La banlieue à “mauvaise réputation”. Les émeutes qui l’ont régulièrement secouée en France au cours des vingt dernières années sont le reflet d’une situation à double tranchant. Expression de la frustration, du sentiment d’abandon et de ségrégation des jeunes habitants, elles furent aussi, aux mains de certains politiciens et faiseurs d’opinion, les instruments de discours idéologiques sur l’immigration, la sécurité et l’identité nationale. Territoire en crise, surchargé de clichés, la banlieue est à la fois au cœur des débats qui agitent la société française et perpétuellement renvoyée à sa marginalité. Qui songerait à aller se promener dans ce que l’on présente comme des cités-ghettos, des zones de non-droit ou des cages à lapins ? Et ainsi que savons-nous de la banlieue ? La crise qui traverse ses cités est autant une crise sociale qu’une crise de l’image, une crise des représentations. Peut-on vivre heureux en banlieue ? Quelle est l’histoire des grands ensembles ? Comment envisager leur réhabilitation ? Chacun à sa manière, La Vie ailleurs de David Teboul, Ils ont filmés les grands ensembles de Laurence Bazin et Marie-Catherine Delacroix, et Les Bosquets de Florence Lazar nous proposent de revoir nos préjugés.

 

la vie rêvée des banlieusards

La Vie ailleurs se présente comme une double enquête : enquête sur l’intimité des personnes qui vivent en banlieue, dans les grands ensembles ou les pavillons, et introspection, quête de soi, plongée dans les souvenirs d’un narrateur que l’on imagine concorder avec ceux du cinéaste. L’objet de cette enquête : le sentiment d’appartenance. Appartenance ou rejet, puisque tout le discours du narrateur, porté par la voix d’une femme en off, s’attache à exprimer une aversion profonde à l’égard de la banlieue. Cette voix qui traverse le film nous fait entendre le roman personnel d’un enfant de l’exil, dont les parents juifs ont quitté l’Algérie pour venir s’installer dans un HLM de la région parisienne. Chronique d’un déracinement, vécu comme un deuil, et qui se transforme en dégoût de l’origine, en ressentiment envers le père et la mère, en désir de fuite dans le rêve, dans la rencontre amoureuse, dans la fiction et l’écriture de soi. Fuite vers une origine à s’inventer, désir d’une vie ailleurs.

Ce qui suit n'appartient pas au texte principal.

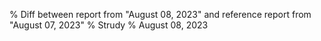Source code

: % Diff between report from "August 08, 2023" and reference report from "August 07, 2023"
% Strudy
% August 08, 2023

De ce sentiment, dont l’exposition s’accompagne d’images d’appartements à l’abandon et de jeunes hommes endormis, naît un ensemble de questions que le réalisateur adresse aux habitants qu’il rencontre, questions qui intéressent leur intimité : Sont-ils attachés à leur lieu de vie ? A leur chambre ? A quoi rêvent-ils ? De quoi sont faits leur vie affective, leurs souvenirs ? Qu’est-ce que se sentir chez soi ? Ces questions qui tourmentent le narrateur, David Teboul les soumet à l’avis d’autres banlieusards, de tous âges et de toutes origines. Et c’est là qu’opère l’étrange dialectique du film. Car les réponses à ces questions, au lieu de conforter le malaise du narrateur, tendent à le contredire. A travers elles, ce n’est pas le dégoût de la banlieue, mais un sentiment d’appartenance qui s’affirme. Et plus encore un sentiment de confiance dans la réalité, une valeur accordée à la vie, à chacune de ses étapes, contre toute échappée dans le fantasme. Est-ce par pudeur devant le dispositif de tournage ? Le ressentiment tient peu de place dans le discours de ces habitants. Deux tempéraments s’opposent ainsi : l’infinie lamentation de celui pour qui le deuil est le moteur d’une invention de soi, d’une fuite perpétuelle, l’ouverture d’une brèche hors du monde domestique, et la paisible assurance de ceux pour qui le foyer, la famille, la répétition des gestes quotidiens offrent sécurité et bonheur.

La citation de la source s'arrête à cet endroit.